--- Task prompt ---
Please give back an exact reproduction of the lines from the one with "Promoção da extensão" through the end of the entries below, and no others.

--- Records supplied ---
= Beginning of Section =
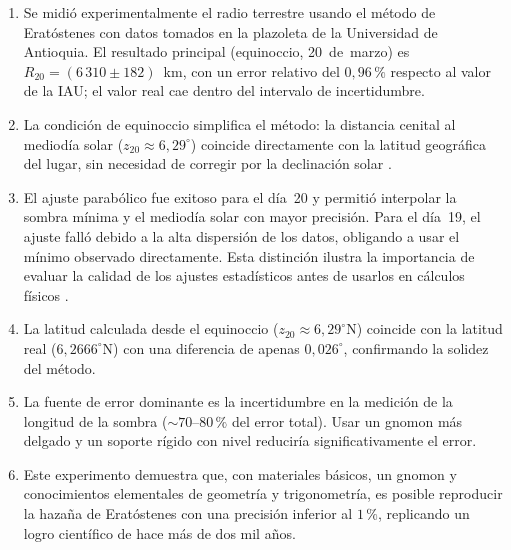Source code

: \documentclass[12pt,a4paper]{article}
\begin{document}
\begin{enumerate}
  \item Se midió experimentalmente el radio terrestre usando el método
        de Eratóstenes con datos tomados en la plazoleta de la
        Universidad de Antioquia.
        El resultado principal (equinoccio, 20~de~marzo) es
        $R_{20} = (6\,310 \pm 182)$~km, con un error relativo del
        $0{,}96\,\%$ respecto al valor de la IAU; el valor real cae
        dentro del intervalo de incertidumbre.

  \item La condición de equinoccio simplifica el método: la distancia
        cenital al mediodía solar ($z_{20} \approx 6{,}29^\circ$) coincide
        directamente con la latitud geográfica del lugar, sin necesidad
        de corregir por la declinación solar \citep{PortillaBarbosa2009}.

  \item El ajuste parabólico fue exitoso para el día~20 y permitió
        interpolar la sombra mínima y el mediodía solar con mayor
        precisión.
        Para el día~19, el ajuste falló debido a la alta dispersión de
        los datos, obligando a usar el mínimo observado directamente.
        Esta distinción ilustra la importancia de evaluar la calidad
        de los ajustes estadísticos antes de usarlos en cálculos físicos
        \citep{Baird1991}.

  \item La latitud calculada desde el equinoccio
        ($z_{20} \approx 6{,}29^\circ$N) coincide con la latitud real
        ($6{,}2666^\circ$N) con una diferencia de apenas $0{,}026^\circ$,
        confirmando la solidez del método.

  \item La fuente de error dominante es la incertidumbre en la
        medición de la longitud de la sombra ($\sim 70$--$80\,\%$ del
        error total).
        Usar un gnomon más delgado y un soporte rígido con nivel
        reduciría significativamente el error.

  \item Este experimento demuestra que, con materiales básicos, un
        gnomon y conocimientos elementales de geometría y trigonometría,
        es posible reproducir la hazaña de Eratóstenes con una
        precisión inferior al $1\,\%$, replicando un logro científico
        de hace más de dos mil años.
\end{enumerate}


\end{document}
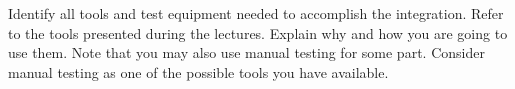 Identify all tools and test equipment needed to accomplish the integration. Refer to the tools presented during the lectures. Explain why and how you are going to use them.
Note that you may also use manual testing for some part. Consider manual testing as one of the possible tools you have available.
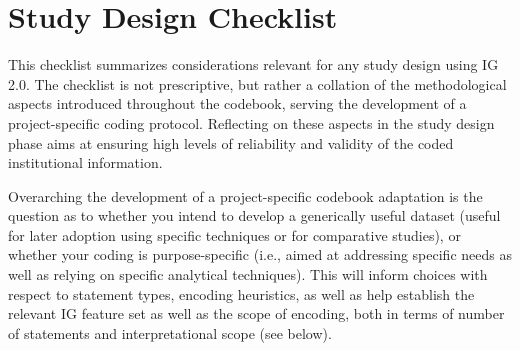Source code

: \section{Study Design Checklist}
\label{sec:Checklist}

This checklist summarizes considerations relevant for any study design using IG 2.0. The checklist is not prescriptive, but rather a collation of the methodological aspects introduced throughout the codebook, serving the development of a project-specific coding protocol. Reflecting on these aspects in the study design phase aims at ensuring high levels of reliability and validity of the coded institutional information. 

Overarching the development of a project-specific codebook adaptation is the question as to whether you intend to develop a generically useful dataset (useful for later adoption using specific techniques or for comparative studies), or whether your coding is purpose-specific (i.e., aimed at addressing specific needs as well as relying on specific analytical techniques). This will inform choices with respect to statement types, encoding heuristics, as well as help establish the relevant IG feature set as well as the scope of encoding, both in terms of number of statements and interpretational scope (see below).

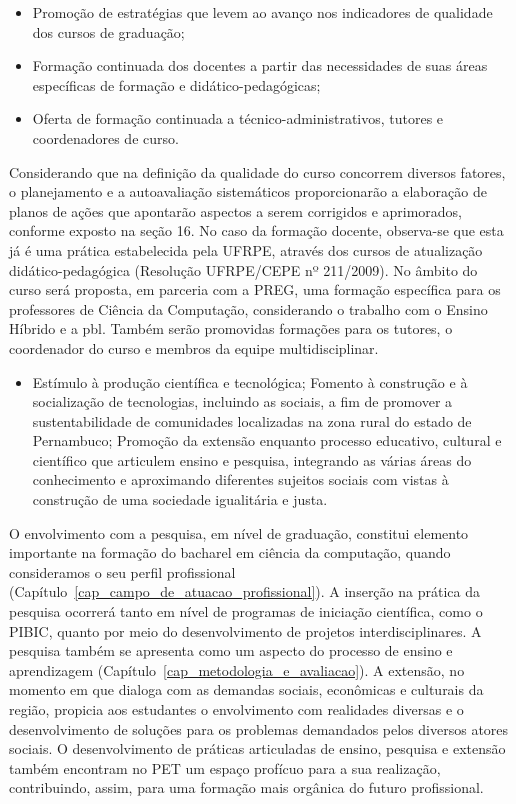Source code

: \documentclass[
	12pt,				%
	openright,			%
  oneside,     %
	a4paper,			%
 hyphens,
	chapter=TITLE,		%
	english,			%
	french,				%
	spanish,			%
	brazil				%
	]{abntex2}
\begin{document}
\begin{itemize}
	\item Promoção de estratégias que levem ao avanço nos indicadores de qualidade dos cursos de graduação;
	\item Formação continuada dos docentes a partir das necessidades de suas áreas específicas de formação e didático-pedagógicas;
	\item Oferta de formação continuada a técnico-administrativos, tutores e coordenadores de curso.
\end{itemize}

Considerando que na definição da qualidade do curso concorrem diversos fatores, o planejamento e a autoavaliação sistemáticos proporcionarão a elaboração de planos de ações que apontarão aspectos a serem corrigidos e aprimorados, conforme exposto na seção 16. No caso da formação docente, observa-se que esta já é uma prática estabelecida pela UFRPE, através dos cursos de atualização didático-pedagógica (Resolução UFRPE/CEPE nº 211/2009). No âmbito do curso será proposta, em parceria com a PREG, uma formação específica para os professores de Ciência da Computação, considerando o trabalho com o Ensino Híbrido e a \acrshort{pbl}. Também serão promovidas formações para os tutores, o coordenador do curso e membros da equipe multidisciplinar.	 
	 	
\begin{itemize}
	\item Estímulo à produção científica e tecnológica; 
	Fomento à construção e à socialização de tecnologias, incluindo as sociais, a fim de promover a sustentabilidade de comunidades localizadas na zona rural do estado de Pernambuco; 	
	Promoção da extensão enquanto processo educativo, cultural e científico que articulem ensino e pesquisa, integrando as várias áreas do conhecimento e aproximando diferentes sujeitos sociais com vistas à construção de uma sociedade igualitária e justa.
\end{itemize}

O envolvimento com a pesquisa, em nível de graduação, constitui elemento importante na formação do bacharel em ciência da computação, quando consideramos o seu perfil profissional (Capítulo~\ref{cap_campo_de_atuacao_profissional}). A inserção na prática da pesquisa ocorrerá tanto em nível de programas de iniciação científica, como o PIBIC, quanto por meio do desenvolvimento de projetos interdisciplinares. A pesquisa também se apresenta como um aspecto do processo de ensino e aprendizagem (Capítulo~\ref{cap_metodologia_e_avaliacao}). A extensão, no momento em que dialoga com as demandas sociais, econômicas e culturais da região, propicia aos estudantes o envolvimento com realidades diversas e o desenvolvimento de soluções para os problemas demandados pelos diversos atores sociais. O desenvolvimento de práticas articuladas de ensino, pesquisa e extensão também encontram no PET um espaço profícuo para a sua realização, contribuindo, assim, para uma formação mais orgânica do futuro profissional.	 	 	
\end{document}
= End of Section =
--- Exercise result ---
	Promoção da extensão enquanto processo educativo, cultural e científico que articulem ensino e pesquisa, integrando as várias áreas do conhecimento e aproximando diferentes sujeitos sociais com vistas à construção de uma sociedade igualitária e justa.
\end{itemize}

O envolvimento com a pesquisa, em nível de graduação, constitui elemento importante na formação do bacharel em ciência da computação, quando consideramos o seu perfil profissional (Capítulo~\ref{cap_campo_de_atuacao_profissional}). A inserção na prática da pesquisa ocorrerá tanto em nível de programas de iniciação científica, como o PIBIC, quanto por meio do desenvolvimento de projetos interdisciplinares. A pesquisa também se apresenta como um aspecto do processo de ensino e aprendizagem (Capítulo~\ref{cap_metodologia_e_avaliacao}). A extensão, no momento em que dialoga com as demandas sociais, econômicas e culturais da região, propicia aos estudantes o envolvimento com realidades diversas e o desenvolvimento de soluções para os problemas demandados pelos diversos atores sociais. O desenvolvimento de práticas articuladas de ensino, pesquisa e extensão também encontram no PET um espaço profícuo para a sua realização, contribuindo, assim, para uma formação mais orgânica do futuro profissional.	 	 	
\end{document}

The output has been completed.